Soon I'll post a few details about the first week, complete with more pictures :) Here's one new pic of Maya and her buddy (my sister brought George to the hospital for Maya):

6:55pm We arrive at the hospital. Nurses change shifts at 7:00, so we were told by the midwife (Elizabeth) not to arrive until after 7. We stand outside across the street and I call my parents to let them know we'll be going in soon. I'm nervous.

7:10pm We arrive on the Labor & Delivery floor. All of the bigger birthing rooms are full, so we're put in a little room . . . which isn't bad, kind of like a small hotel room. I get into a gown, they bring me paperwork to fill out. The chief doctor on the floor comes to interview me and input my info. A resident trails behind him (St. Vincent's is a teaching hospital . . . I am amused by the trailing residents for the rest of my stay . . . they don't do anything much, sometimes they nod). My nurse's name is Rita, which seems mystical because my grandmother's name was Rita, and Rita isn't all that common of a name. In some sort of religious way, this is reassuring.

I'm hooked up to the monitors (one for baby's heartrate, one for contractions) and am surprised to see that I am having contractions . . . just little ones that I can't really feel. An IV line is started.

8:15pm Elizabeth arrives, bustling into the room, talking over the nurses to me. She has a very forceful presence (especially for a midwife . . . I would picture them as more zen), but her take-chargeness is also calming. She's like a bossy, protective mom. She checks me . . . still at 1-2cm. Pitocin (the drug that causes contractions) is started in the IV line.

10:00-11:00pm The Office is on NBC, late for some reason :) Sometime around now we're moved into one of the larger L&D rooms, which has opened up. 5 other women are having babies on the floor at the same time.

11:00pm-3:00am My contractions are getting stronger and more regular. I have to breathe through them. They feel like bad cramps, but nothing too awful yet. Elizabeth comes in regularly to check on us, and to make sure that there's nothing I need.

Dave and I talked about Elizabeth during this time . . . having her as a midwife turned out to be one of the best decisions I could have made. All night long she sat out at the nurse's station, watching my monitor and waiting (she does this for all of her patients). I felt that someone was literally watching over me, and she kept popping in to see that I was ok. I can't imagine how different the experience would have been with a doctor . . . I would guess that they would have arrived sometime right before I started to push.

Going to the bathroom is a ridiculous endeavor. Dave helps (not literally helps me go to the bathroom, but helps me to get in the bathroom). The monitors have to be unplugged, and then my IV machine has to be wheeled in there with me. This is comical now, but once things get painful it becomes less funny and more another-tiresome-thing-to-deal-with.
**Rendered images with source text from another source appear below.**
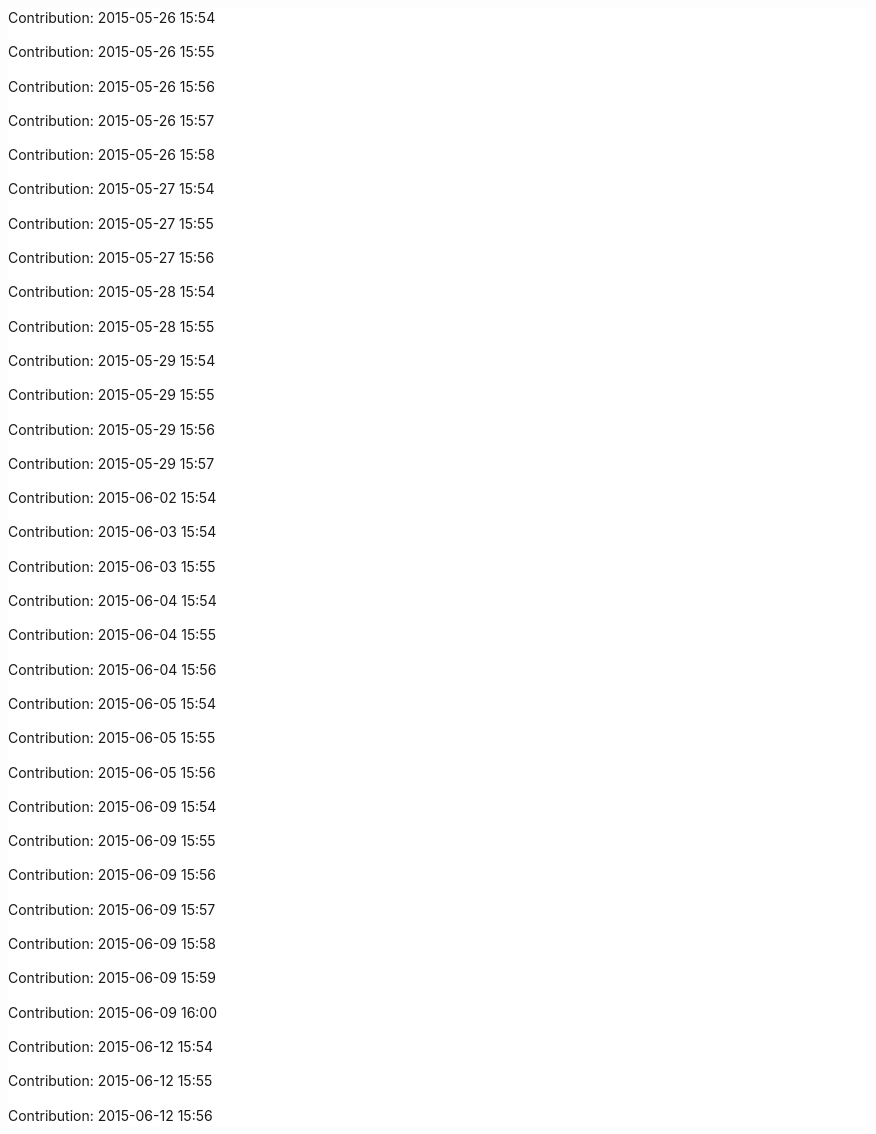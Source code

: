 Contribution: 2015-05-26 15:54

Contribution: 2015-05-26 15:55

Contribution: 2015-05-26 15:56

Contribution: 2015-05-26 15:57

Contribution: 2015-05-26 15:58

Contribution: 2015-05-27 15:54

Contribution: 2015-05-27 15:55

Contribution: 2015-05-27 15:56

Contribution: 2015-05-28 15:54

Contribution: 2015-05-28 15:55

Contribution: 2015-05-29 15:54

Contribution: 2015-05-29 15:55

Contribution: 2015-05-29 15:56

Contribution: 2015-05-29 15:57

Contribution: 2015-06-02 15:54

Contribution: 2015-06-03 15:54

Contribution: 2015-06-03 15:55

Contribution: 2015-06-04 15:54

Contribution: 2015-06-04 15:55

Contribution: 2015-06-04 15:56

Contribution: 2015-06-05 15:54

Contribution: 2015-06-05 15:55

Contribution: 2015-06-05 15:56

Contribution: 2015-06-09 15:54

Contribution: 2015-06-09 15:55

Contribution: 2015-06-09 15:56

Contribution: 2015-06-09 15:57

Contribution: 2015-06-09 15:58

Contribution: 2015-06-09 15:59

Contribution: 2015-06-09 16:00

Contribution: 2015-06-12 15:54

Contribution: 2015-06-12 15:55

Contribution: 2015-06-12 15:56
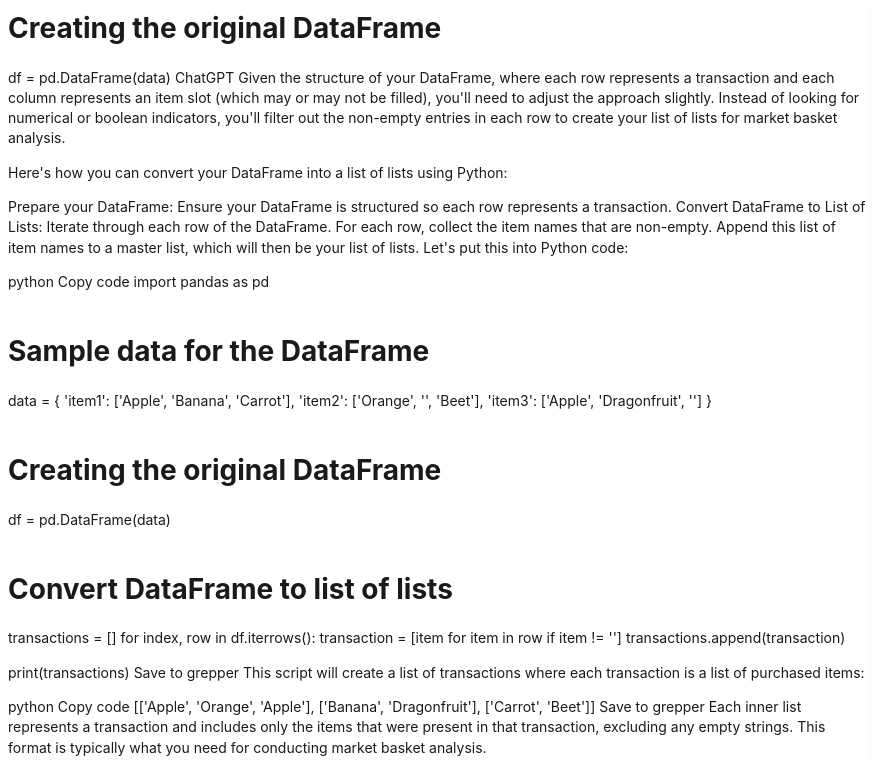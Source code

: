 # Creating the original DataFrame
df = pd.DataFrame(data)
ChatGPT
Given the structure of your DataFrame, where each row represents a transaction and each column represents an item slot (which may or may not be filled), you'll need to adjust the approach slightly. Instead of looking for numerical or boolean indicators, you'll filter out the non-empty entries in each row to create your list of lists for market basket analysis.

Here's how you can convert your DataFrame into a list of lists using Python:

Prepare your DataFrame: Ensure your DataFrame is structured so each row represents a transaction.
Convert DataFrame to List of Lists:
Iterate through each row of the DataFrame.
For each row, collect the item names that are non-empty.
Append this list of item names to a master list, which will then be your list of lists.
Let's put this into Python code:

python
Copy code
import pandas as pd

# Sample data for the DataFrame
data = {
    'item1': ['Apple', 'Banana', 'Carrot'],
    'item2': ['Orange', '', 'Beet'],
    'item3': ['Apple', 'Dragonfruit', '']
}

# Creating the original DataFrame
df = pd.DataFrame(data)

# Convert DataFrame to list of lists
transactions = []
for index, row in df.iterrows():
    transaction = [item for item in row if item != '']
    transactions.append(transaction)

print(transactions)
Save to grepper
This script will create a list of transactions where each transaction is a list of purchased items:

python
Copy code
[['Apple', 'Orange', 'Apple'], ['Banana', 'Dragonfruit'], ['Carrot', 'Beet']]
Save to grepper
Each inner list represents a transaction and includes only the items that were present in that transaction, excluding any empty strings. This format is typically what you need for conducting market basket analysis.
We do a crossword puzzle, then I quit and Dave does a few more. I watch bad TV (there is NOTHING on). I may have tried to rest a little, but I don't really remember. Dave leaves again at 3:00 (he left once before) to get another cup of coffee. This is when things start to get more intense.

3:00am Things are intense. I can't really think about anything besides my physical body (I feel like an animal). I don't know what to do with myself, so I try to find a comfortable position . . . I try laying on my back, laying on each side, sitting up, standing up, standing up and rocking, leaning over onto the bed, kneeling on the floor next to the bed, kneeling on top of the bed. Nothing helps.

Elizabeth checks me sometime around now . . . I'm much more effaced, but only 2-3 cm.

This is when I start to get sad about the induction. I (obviously) never wanted to be induced, and this type of labor is the reason why. The contractions are starting to come right on top of each other, without nice breaks to relax in between.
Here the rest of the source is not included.